Thursday, August 9, 2012

Betty's Dish

Every family has it's own stories.  It's own quirks, it's own things that are completely intractable to someone looking in from the outside.  This sort of specialized dementia is why we love telling these oddball stories.

I was looking at a feed on Facebook with this picture asking you to like it if you had these.

Not only did we have these, but we had a 10 year long confusion that crossed two state boundaries, involved two sisters, and to this day brings smiles to my face.

This is at least my memory of this story.  Who knows what the story really is.

The two sisters were my Mom, and my Aunt Betty.  Mom is gone, there isn't a day I don't think of her.  Betty is still around, living on Long Island.  I'd love to visit but it's just too far from here.  Her picture with Sal, her husband, is next to Mom's on the nightstand where I see them every day.

Mom lived in Cherry Hill, New Jersey for most of my life.  There would be regular visits between her and Betty and when that happened, it was like a scene out of Moonstruck.  Kitchens rich with the smell of handmade spaghetti sauce with meats.  It was always more than one meat because that was one of the reasons why I got to be so tall.   Sausage, Bracciole, and sometimes Chicken parts.  Never pork, which I didn't understand since I love pork so much.

Dishes would be prepared either here or there, and they would go back and forth between New Jersey and New York.  They'd return next visit.

Cornflower Blue CorningWare dishes.  Great stuff as long as it didn't hit the floor.  Stove to Oven to Table.  My sister still has the set, if she hadn't given it away yet.   You didn't wear them out, you got bored with it and gave it to someone else or sold it at a garage sale.

I can still remember the visit from Betty that one year where she...

"Umm hey, do you have my Dish?"
"Which Dish?"
"You know, my covered dish, I need it and I'm missing one."

Standard stuff.  Sometimes things get loaned out.

Except this time, there was a "bit set".  Something in a mental register where Betty forgot where the dish went.  Mom had the complete set, Betty did not.  I'm sure it went "somewhere" but since Mom had one of everything and no duplicates, it wasn't under the stove in Cherry Hill.

The dishes first appeared in the early 1970s.  The famous dish got lost sometime in the mid 1970s.  Disco playing through the radio much to my sisters chagrin, Cornflower Blue dishes in the oven making up a deep lasagne or baked ziti, two loving sisters ruling the kitchen with an iron skillet.

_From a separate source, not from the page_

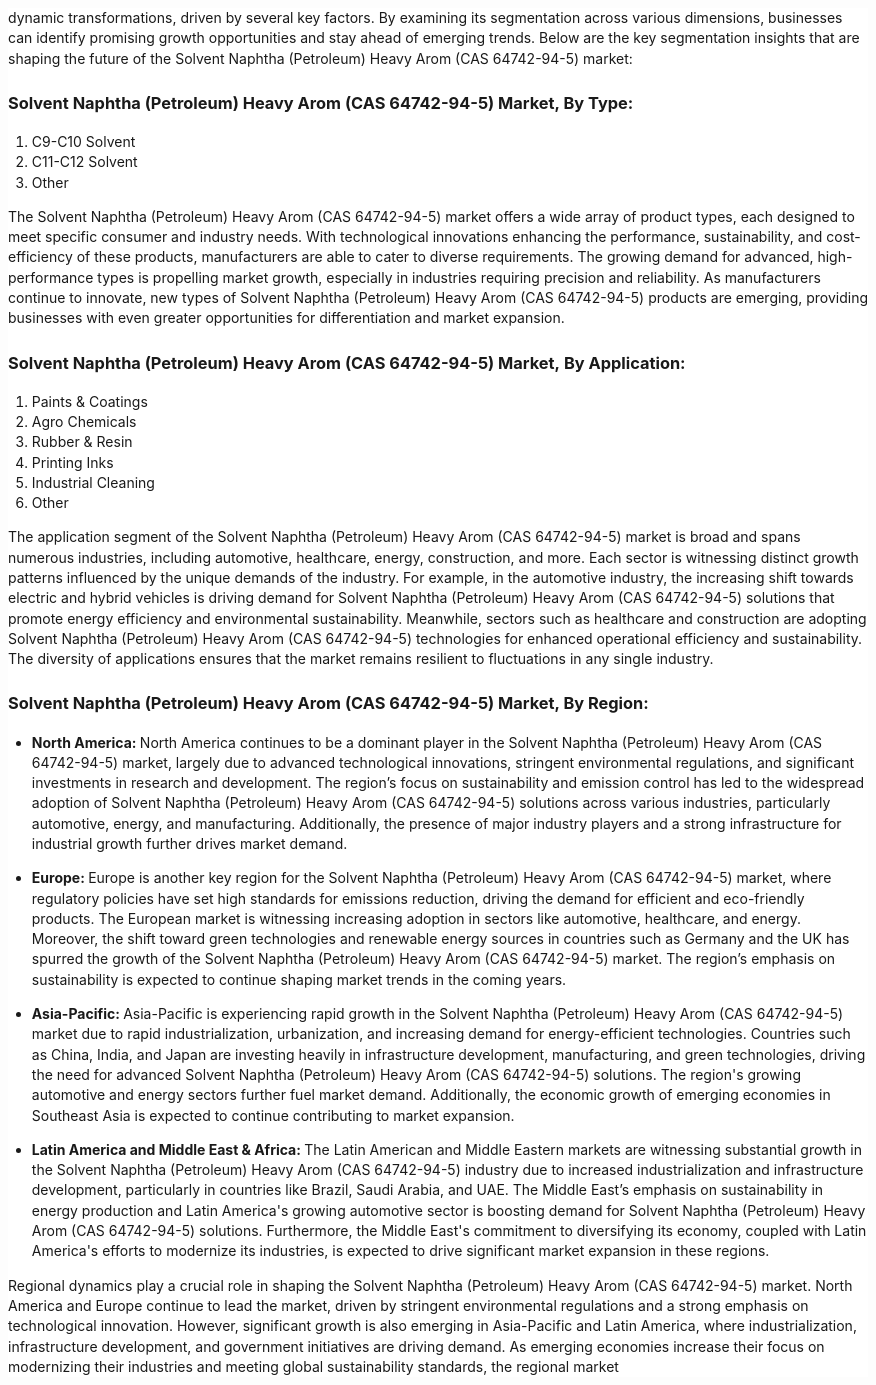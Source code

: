 dynamic transformations, driven by several key factors. By examining its segmentation across various dimensions, businesses can identify promising growth opportunities and stay ahead of emerging trends. Below are the key segmentation insights that are shaping the future of the Solvent Naphtha (Petroleum) Heavy Arom (CAS 64742-94-5) market:</p><h3><strong>Solvent Naphtha (Petroleum) Heavy Arom (CAS 64742-94-5) Market, By Type:<br /></strong></h3><ol><li>C9-C10 Solvent<li> C11-C12 Solvent<li> Other</li></ol><p>The Solvent Naphtha (Petroleum) Heavy Arom (CAS 64742-94-5) market offers a wide array of product types, each designed to meet specific consumer and industry needs. With technological innovations enhancing the performance, sustainability, and cost-efficiency of these products, manufacturers are able to cater to diverse requirements. The growing demand for advanced, high-performance types is propelling market growth, especially in industries requiring precision and reliability. As manufacturers continue to innovate, new types of Solvent Naphtha (Petroleum) Heavy Arom (CAS 64742-94-5) products are emerging, providing businesses with even greater opportunities for differentiation and market expansion.</p><h3>Solvent Naphtha (Petroleum) Heavy Arom (CAS 64742-94-5) Market,&nbsp;By Application:</h3><ol><li>Paints & Coatings<li> Agro Chemicals<li> Rubber & Resin<li> Printing Inks<li> Industrial Cleaning<li> Other</li></ol><p>The application segment of the Solvent Naphtha (Petroleum) Heavy Arom (CAS 64742-94-5) market is broad and spans numerous industries, including automotive, healthcare, energy, construction, and more. Each sector is witnessing distinct growth patterns influenced by the unique demands of the industry. For example, in the automotive industry, the increasing shift towards electric and hybrid vehicles is driving demand for Solvent Naphtha (Petroleum) Heavy Arom (CAS 64742-94-5) solutions that promote energy efficiency and environmental sustainability. Meanwhile, sectors such as healthcare and construction are adopting Solvent Naphtha (Petroleum) Heavy Arom (CAS 64742-94-5) technologies for enhanced operational efficiency and sustainability. The diversity of applications ensures that the market remains resilient to fluctuations in any single industry.</p><h3>Solvent Naphtha (Petroleum) Heavy Arom (CAS 64742-94-5) Market, By Region:</h3><ul><li><p><strong>North America:&nbsp;</strong>North America continues to be a dominant player in the Solvent Naphtha (Petroleum) Heavy Arom (CAS 64742-94-5) market, largely due to advanced technological innovations, stringent environmental regulations, and significant investments in research and development. The region&rsquo;s focus on sustainability and emission control has led to the widespread adoption of Solvent Naphtha (Petroleum) Heavy Arom (CAS 64742-94-5) solutions across various industries, particularly automotive, energy, and manufacturing. Additionally, the presence of major industry players and a strong infrastructure for industrial growth further drives market demand.</p></li><li><p><strong><strong>Europe:&nbsp;</strong></strong>Europe is another key region for the Solvent Naphtha (Petroleum) Heavy Arom (CAS 64742-94-5) market, where regulatory policies have set high standards for emissions reduction, driving the demand for efficient and eco-friendly products. The European market is witnessing increasing adoption in sectors like automotive, healthcare, and energy. Moreover, the shift toward green technologies and renewable energy sources in countries such as Germany and the UK has spurred the growth of the Solvent Naphtha (Petroleum) Heavy Arom (CAS 64742-94-5) market. The region&rsquo;s emphasis on sustainability is expected to continue shaping market trends in the coming years.</p></li><li><p><strong><strong>Asia-Pacific:&nbsp;</strong></strong>Asia-Pacific is experiencing rapid growth in the Solvent Naphtha (Petroleum) Heavy Arom (CAS 64742-94-5) market due to rapid industrialization, urbanization, and increasing demand for energy-efficient technologies. Countries such as China, India, and Japan are investing heavily in infrastructure development, manufacturing, and green technologies, driving the need for advanced Solvent Naphtha (Petroleum) Heavy Arom (CAS 64742-94-5) solutions. The region's growing automotive and energy sectors further fuel market demand. Additionally, the economic growth of emerging economies in Southeast Asia is expected to continue contributing to market expansion.</p></li><li><p><strong><strong>Latin America and Middle East &amp; Africa:&nbsp;</strong></strong>The Latin American and Middle Eastern markets are witnessing substantial growth in the Solvent Naphtha (Petroleum) Heavy Arom (CAS 64742-94-5) industry due to increased industrialization and infrastructure development, particularly in countries like Brazil, Saudi Arabia, and UAE. The Middle East&rsquo;s emphasis on sustainability in energy production and Latin America's growing automotive sector is boosting demand for Solvent Naphtha (Petroleum) Heavy Arom (CAS 64742-94-5) solutions. Furthermore, the Middle East's commitment to diversifying its economy, coupled with Latin America's efforts to modernize its industries, is expected to drive significant market expansion in these regions.</p></li></ul><p>Regional dynamics play a crucial role in shaping the Solvent Naphtha (Petroleum) Heavy Arom (CAS 64742-94-5) market. North America and Europe continue to lead the market, driven by stringent environmental regulations and a strong emphasis on technological innovation. However, significant growth is also emerging in Asia-Pacific and Latin America, where industrialization, infrastructure development, and government initiatives are driving demand. As emerging economies increase their focus on modernizing their industries and meeting global sustainability standards, the regional market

I think those crazy weekends were the beginning of my love of baking.

"Bet, Go take a look under the counters!  See if it's there!"
"Mmmm, not here... Not here either!  Where is it?" (Confused look)

Betty eventually went back home with Sal, her husband at the wheel.  Confused, missing a dish.

Next visit the conversation repeated itself. 

"I still can't find my dish, and I was hoping it would be here.  You didn't find it?"
"No, Bet, it's not here.  Go look!"

(More rattling under the stove)
(More confused looks)
(More Ziti)

I got involved. 

Some time in the mid 1980s, Betty brought up the dish again.  This time I went to the room that was mine for visits and grabbed an identical deep dish CorningWare dish in Cornflower Blue.  The exact size of the missing dish.  I handed it to Betty and said:

"Here you go!"
"That's not my dish.  It's gone."

I looked at Mom who shrugged, Pat giggled.

"Ok, take it anyway."
"No, it's not mine.   You didn't find my dish?"
Mom got into the conversation and said "Take that one if you want it, we don't know what you did with it"

Betty didn't take that dish, it wasn't hers.  I know that for a fact because "That dish" was one I grabbed at a yard sale and ran through the dishwasher.  Last time I saw it, it was under Pat's stove in her new house in Cherry Hill getting ready to be stuffed with Baked Ziti and go into the oven for dinner.

Some traditions simply shouldn't die.

Betty never did find that covered dish.  In fact when mom passed away in 1996, she had one last look even though she had given it up for lost way back in the 80s. 

To this day, whenever I see CorningWare in Cornflower Blue it is always called "Betty's Dish" even if it is the wrong size.